**WHAT IS BEING ASKED**:
Provide the data again exactly, including every line that follows.

=== Section Start ===

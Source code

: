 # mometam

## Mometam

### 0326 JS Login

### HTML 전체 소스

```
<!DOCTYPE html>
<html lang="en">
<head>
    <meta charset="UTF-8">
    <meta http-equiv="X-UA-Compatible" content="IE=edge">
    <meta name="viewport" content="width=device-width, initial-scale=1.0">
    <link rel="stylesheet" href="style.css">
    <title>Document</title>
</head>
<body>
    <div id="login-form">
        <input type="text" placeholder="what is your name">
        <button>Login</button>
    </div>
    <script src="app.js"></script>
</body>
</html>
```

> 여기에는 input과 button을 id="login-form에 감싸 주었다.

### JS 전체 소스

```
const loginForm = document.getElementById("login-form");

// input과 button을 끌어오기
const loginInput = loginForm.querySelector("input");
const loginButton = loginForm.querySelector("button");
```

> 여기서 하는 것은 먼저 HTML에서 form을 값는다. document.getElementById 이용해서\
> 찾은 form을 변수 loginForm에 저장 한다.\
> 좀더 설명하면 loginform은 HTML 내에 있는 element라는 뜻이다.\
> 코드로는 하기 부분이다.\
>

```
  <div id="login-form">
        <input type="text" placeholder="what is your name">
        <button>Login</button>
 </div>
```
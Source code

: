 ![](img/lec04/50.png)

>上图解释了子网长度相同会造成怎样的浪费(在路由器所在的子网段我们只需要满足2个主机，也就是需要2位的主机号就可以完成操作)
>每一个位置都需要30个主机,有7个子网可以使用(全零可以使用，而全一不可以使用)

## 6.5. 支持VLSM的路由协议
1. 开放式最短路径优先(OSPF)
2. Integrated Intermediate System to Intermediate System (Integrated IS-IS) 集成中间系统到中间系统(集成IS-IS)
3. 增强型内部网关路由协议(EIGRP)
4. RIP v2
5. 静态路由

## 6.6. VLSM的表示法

=== Section End ===

**REPLY**:
Source code

: # mometam

## Mometam

### 0326 JS Login

### HTML 전체 소스

```
<!DOCTYPE html>
<html lang="en">
<head>
    <meta charset="UTF-8">
    <meta http-equiv="X-UA-Compatible" content="IE=edge">
    <meta name="viewport" content="width=device-width, initial-scale=1.0">
    <link rel="stylesheet" href="style.css">
    <title>Document</title>
</head>
<body>
    <div id="login-form">
        <input type="text" placeholder="what is your name">
        <button>Login</button>
    </div>
    <script src="app.js"></script>
</body>
</html>
```

> 여기에는 input과 button을 id="login-form에 감싸 주었다.

### JS 전체 소스

```
const loginForm = document.getElementById("login-form");

// input과 button을 끌어오기
const loginInput = loginForm.querySelector("input");
const loginButton = loginForm.querySelector("button");
```

> 여기서 하는 것은 먼저 HTML에서 form을 값는다. document.getElementById 이용해서\
> 찾은 form을 변수 loginForm에 저장 한다.\
> 좀더 설명하면 loginform은 HTML 내에 있는 element라는 뜻이다.\
> 코드로는 하기 부분이다.\
>

```
  <div id="login-form">
        <input type="text" placeholder="what is your name">
        <button>Login</button>
 </div>
```
Source code

: ![](img/lec04/50.png)

>上图解释了子网长度相同会造成怎样的浪费(在路由器所在的子网段我们只需要满足2个主机，也就是需要2位的主机号就可以完成操作)
>每一个位置都需要30个主机,有7个子网可以使用(全零可以使用，而全一不可以使用)

## 6.5. 支持VLSM的路由协议
1. 开放式最短路径优先(OSPF)
2. Integrated Intermediate System to Intermediate System (Integrated IS-IS) 集成中间系统到中间系统(集成IS-IS)
3. 增强型内部网关路由协议(EIGRP)
4. RIP v2
5. 静态路由

## 6.6. VLSM的表示法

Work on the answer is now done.